I’ve been thinking lately about implementing large “mirriors” - walls that show a reflection instead of just darkness behind them. They’d be found in bars, dance studios, labs, etc. and so on. They act just like you are looking through a window, zombies will track to walk/smash their way through them to get to you if they see your reflection, and you can mouse over zombie reflections as normal to see descriptions and stuff, and even target them for gunfire! (I’m imagining a carnival mirrior house here, where it’s hard to tell what’s really a zombie and what’s a reflection!)
Obviously, the gunfire will hit and potentially damage the mirror instead (damaged mirrors will be immediately visible and as a "cracked’ square) unless you are using a laser weapon, which will work just fine. Coincidentally, you can also target and shoot yourself.
Neat idea. Also consider spawning vanities in bedrooms and bathrooms.
What happens if worldgen or a player places a mirror facing a mirror? What happens if the player switches between circular and rectangular distances? What happens if the player points a directed lightsource (headlights) at the mirror?
High perception and/or intelligence might let the player correctly identify the things in the mirror as “reflected X” rather than “X” on the UI. Maybe an on-viewport display, too: for instance, a color background, like with Friendly monsters.
This would be good for a one off (like at a circus or something) but I think it’d be a bit confusing to point out to players in things like bars and whatever. Interesting mechanic though
Oh hey, I was just wondering about this. Could we have makeshift mirrors craftable with panes of glass? I’d like more constructable objects in general.
Honestly, less for any practical reason and more because I like making myself a fancy base. Maybe it could allow you to check on your appearance when you look into it? I’d like more craftable vanity furniture in general, like sofas and fancy statues.
I think the carnival-funhouse aspect of this is pretty cheesy and doesn’t really do a whole lot for gameplay, but I do like the idea of using them to enhance the character’s LoS like with vehicle mirrors. At my work, there are lots of long hallways that form H style patterns, with convex mirrors at the edges of the horizontal hallways so people don’t run into each other. If the layouts of labs were changed to use winding hallways instead of a series of closets, it could provide some interesting gameplay if you could use them to scope out and possibly avoid hot areas. Representing it in-game would be interesting, as it is essentially furniture that goes in the same place as a wall. A new “hanging” or “wallmounted” tag would probably be necessary to denote what can go on a wall or not.

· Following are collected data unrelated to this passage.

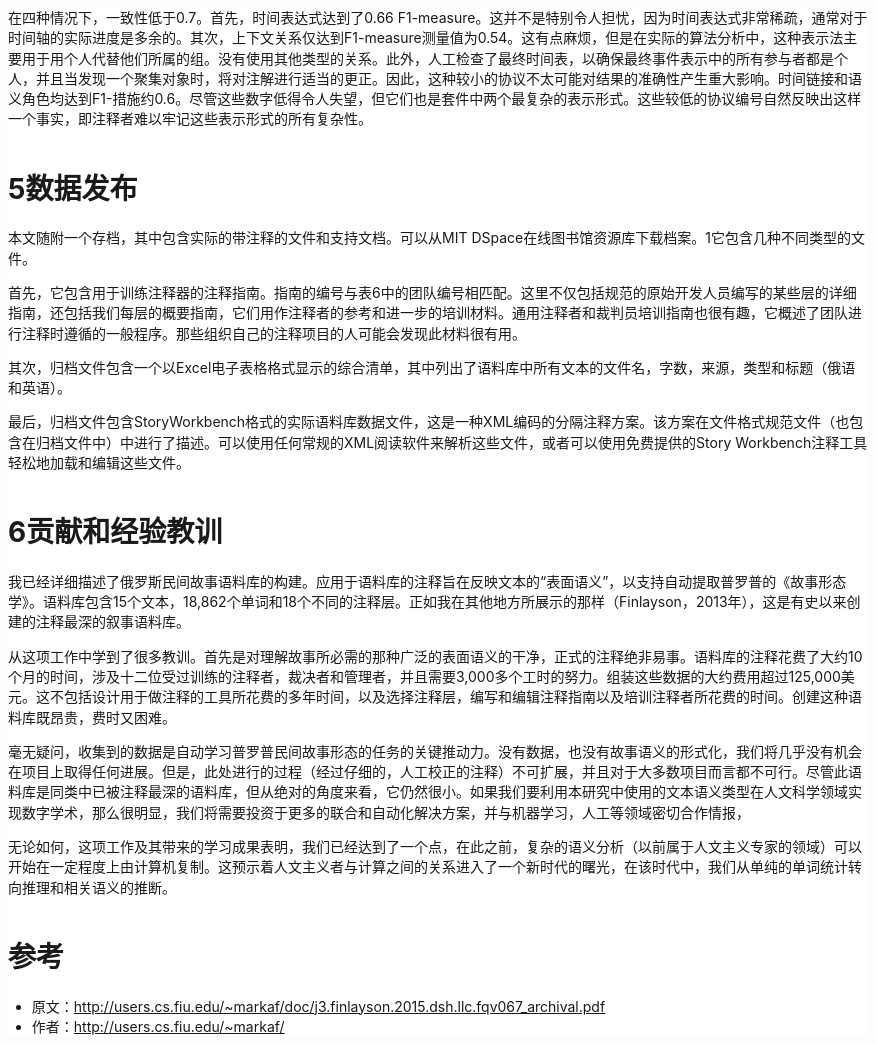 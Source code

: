 在四种情况下，一致性低于0.7。首先，时间表达式达到了0.66 F1-measure。这并不是特别令人担忧，因为时间表达式非常稀疏，通常对于时间轴的实际进度是多余的。其次，上下文关系仅达到F1-measure测量值为0.54。这有点麻烦，但是在实际的算法分析中，这种表示法主要用于用个人代替他们所属的组。没有使用其他类型的关系。此外，人工检查了最终时间表，以确保最终事件表示中的所有参与者都是个人，并且当发现一个聚集对象时，将对注解进行适当的更正。因此，这种较小的协议不太可能对结果的准确性产生重大影响。时间链接和语义角色均达到F1-措施约0.6。尽管这些数字低得令人失望，但它们也是套件中两个最复杂的表示形式。这些较低的协议编号自然反映出这样一个事实，即注释者难以牢记这些表示形式的所有复杂性。

# 5数据发布
本文随附一个存档，其中包含实际的带注释的文件和支持文档。可以从MIT DSpace在线图书馆资源库下载档案。1它包含几种不同类型的文件。

首先，它包含用于训练注释器的注释指南。指南的编号与表6中的团队编号相匹配。这里不仅包括规范的原始开发人员编写的某些层的详细指南，还包括我们每层的概要指南，它们用作注释者的参考和进一步的培训材料。通用注释者和裁判员培训指南也很有趣，它概述了团队进行注释时遵循的一般程序。那些组织自己的注释项目的人可能会发现此材料很有用。

其次，归档文件包含一个以Excel电子表格格式显示的综合清单，其中列出了语料库中所有文本的文件名，字数，来源，类型和标题（俄语和英语）。

最后，归档文件包含StoryWorkbench格式的实际语料库数据文件，这是一种XML编码的分隔注释方案。该方案在文件格式规范文件（也包含在归档文件中）中进行了描述。可以使用任何常规的XML阅读软件来解析这些文件，或者可以使用免费提供的Story Workbench注释工具轻松地加载和编辑这些文件。

# 6贡献和经验教训
我已经详细描述了俄罗斯民间故事语料库的构建。应用于语料库的注释旨在反映文本的“表面语义”，以支持自动提取普罗普的《故事形态学》。语料库包含15个文本，18,862个单词和18个不同的注释层。正如我在其他地方所展示的那样（Finlayson，2013年），这是有史以来创建的注释最深的叙事语料库。

从这项工作中学到了很多教训。首先是对理解故事所必需的那种广泛的表面语义的干净，正式的注释绝非易事。语料库的注释花费了大约10个月的时间，涉及十二位受过训练的注释者，裁决者和管理者，并且需要3,000多个工时的努力。组装这些数据的大约费用超过125,000美元。这不包括设计用于做注释的工具所花费的多年时间，以及选择注释层，编写和编辑注释指南以及培训注释者所花费的时间。创建这种语料库既昂贵，费时又困难。

毫无疑问，收集到的数据是自动学习普罗普民间故事形态的任务的关键推动力。没有数据，也没有故事语义的形式化，我们将几乎没有机会在项目上取得任何进展。但是，此处进行的过程（经过仔细的，人工校正的注释）不可扩展，并且对于大多数项目而言都不可行。尽管此语料库是同类中已被注释最深的语料库，但从绝对的角度来看，它仍然很小。如果我们要利用本研究中使用的文本语义类型在人文科学领域实现数字学术，那么很明显，我们将需要投资于更多的联合和自动化解决方案，并与机器学习，人工等领域密切合作情报，

无论如何，这项工作及其带来的学习成果表明，我们已经达到了一个点，在此之前，复杂的语义分析（以前属于人文主义专家的领域）可以开始在一定程度上由计算机复制。这预示着人文主义者与计算之间的关系进入了一个新时代的曙光，在该时代中，我们从单纯的单词统计转向推理和相关语义的推断。

# 参考
* 原文：http://users.cs.fiu.edu/~markaf/doc/j3.finlayson.2015.dsh.llc.fqv067_archival.pdf
* 作者：http://users.cs.fiu.edu/~markaf/ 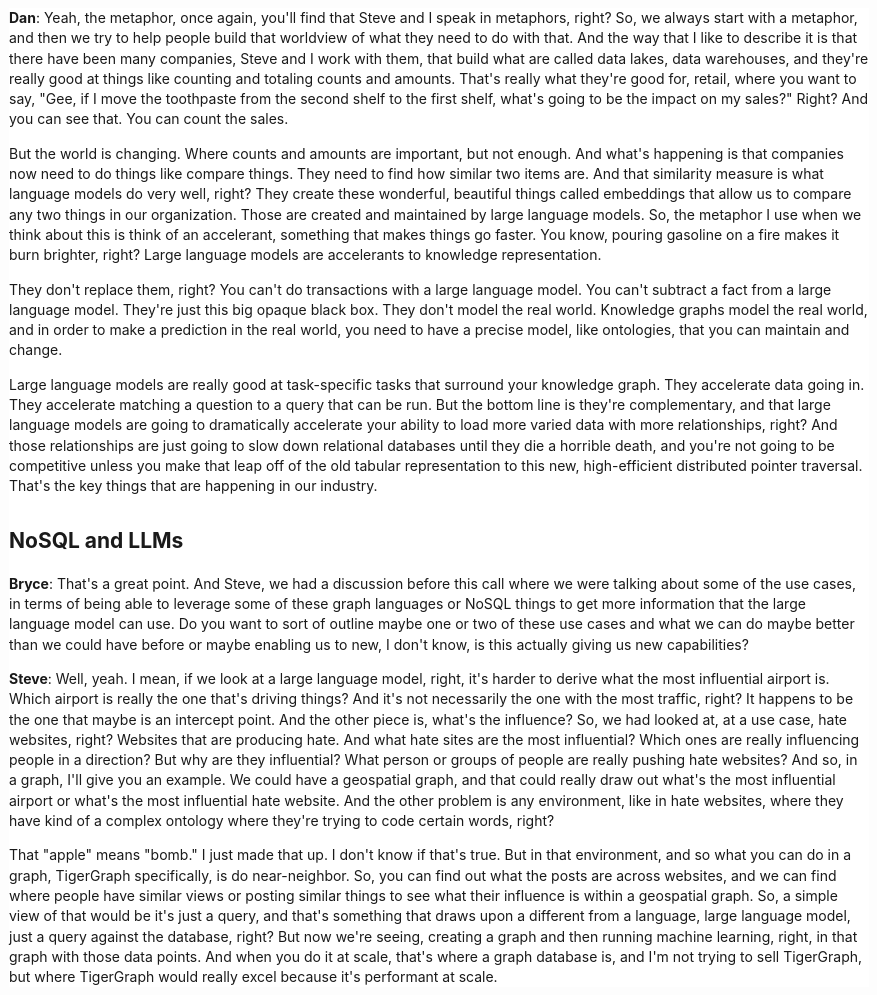 **Dan**: Yeah, the metaphor, once again, you'll find that Steve and I speak in metaphors, right? So, we always start with a metaphor, and then we try to help people build that worldview of what they need to do with that. And the way that I like to describe it is that there have been many companies, Steve and I work with them, that build what are called data lakes, data warehouses, and they're really good at things like counting and totaling counts and amounts. That's really what they're good for, retail, where you want to say, "Gee, if I move the toothpaste from the second shelf to the first shelf, what's going to be the impact on my sales?" Right? And you can see that. You can count the sales.

But the world is changing. Where counts and amounts are important, but not enough. And what's happening is that companies now need to do things like compare things. They need to find how similar two items are. And that similarity measure is what language models do very well, right? They create these wonderful, beautiful things called embeddings that allow us to compare any two things in our organization. Those are created and maintained by large language models. So, the metaphor I use when we think about this is think of an accelerant, something that makes things go faster. You know, pouring gasoline on a fire makes it burn brighter, right? Large language models are accelerants to knowledge representation.

They don't replace them, right? You can't do transactions with a large language model. You can't subtract a fact from a large language model. They're just this big opaque black box. They don't model the real world. Knowledge graphs model the real world, and in order to make a prediction in the real world, you need to have a precise model, like ontologies, that you can maintain and change.

Large language models are really good at task-specific tasks that surround your knowledge graph. They accelerate data going in. They accelerate matching a question to a query that can be run. But the bottom line is they're complementary, and that large language models are going to dramatically accelerate your ability to load more varied data with more relationships, right? And those relationships are just going to slow down relational databases until they die a horrible death, and you're not going to be competitive unless you make that leap off of the old tabular representation to this new, high-efficient distributed pointer traversal. That's the key things that are happening in our industry.

## NoSQL and LLMs

**Bryce**: That's a great point. And Steve, we had a discussion before this call where we were talking about some of the use cases, in terms of being able to leverage some of these graph languages or NoSQL things to get more information that the large language model can use. Do you want to sort of outline maybe one or two of these use cases and what we can do maybe better than we could have before or maybe enabling us to new, I don't know, is this actually giving us new capabilities?

**Steve**: Well, yeah. I mean, if we look at a large language model, right, it's harder to derive what the most influential airport is. Which airport is really the one that's driving things? And it's not necessarily the one with the most traffic, right? It happens to be the one that maybe is an intercept point. And the other piece is, what's the influence? So, we had looked at, at a use case, hate websites, right? Websites that are producing hate. And what hate sites are the most influential? Which ones are really influencing people in a direction? But why are they influential? What person or groups of people are really pushing hate websites? And so, in a graph, I'll give you an example. We could have a geospatial graph, and that could really draw out what's the most influential airport or what's the most influential hate website. And the other problem is any environment, like in hate websites, where they have kind of a complex ontology where they're trying to code certain words, right?

That "apple" means "bomb." I just made that up. I don't know if that's true. But in that environment, and so what you can do in a graph, TigerGraph specifically, is do near-neighbor. So, you can find out what the posts are across websites, and we can find where people have similar views or posting similar things to see what their influence is within a geospatial graph. So, a simple view of that would be it's just a query, and that's something that draws upon a different from a language, large language model, just a query against the database, right? But now we're seeing, creating a graph and then running machine learning, right, in that graph with those data points. And when you do it at scale, that's where a graph database is, and I'm not trying to sell TigerGraph, but where TigerGraph would really excel because it's performant at scale.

Making it strictly project FOV/LOS arround corners is some decent work but not too hard. Making it draw an actual “mirror image” behind the mirror would require doing horrific things to the rendering code, and for little benefit. (Remember the mirrors in Duke Nukem 3D? yea, that’s about what we’d get out of it. Except this would be harder to implement than that.)
Except it would be code that (if well written) would also be useful for a variety of advanced hallucinations and portals and waking dreams and other weird shit I really want to see in the game.
I think I can see where you’re coming from, but what you’re proposing isn’t the same as what has been proposed in the past. Having a mirror reveal more of the map is what has been proposed previously, and is fairly straightforward. Projecting the contents of the map “mirrored” is actually pretty complicated, and has to override the map rendering code.
Also the two effects interact badly. The one kind of mirror can reveal terrain around a corner, but stays consistent because it just shows what is actually there. The other kind of mirror displays a false image, but maintains consistency because it only projects this false image into an area that it blocks. If you combine the two you cause a situation where you can see around a corner with mirror type 1 into an area that mirror type 2 is using to project a false image.
Funsizeninja: do ?1 and scroll down to Peek, I don’ recall what it’s mapped to. When you peek, you can shift your point of view to a square next to the one you’re actually on, so shift around a corner to check for monsters without exposing yourself.
Perhaps a single space (room) with enough punch to the suprise effect; a 20x20 can have so much mirrors, only it should have a dubious value for real, very tough opponents. Icey cavern and a zombear or a few. Press Spacebar.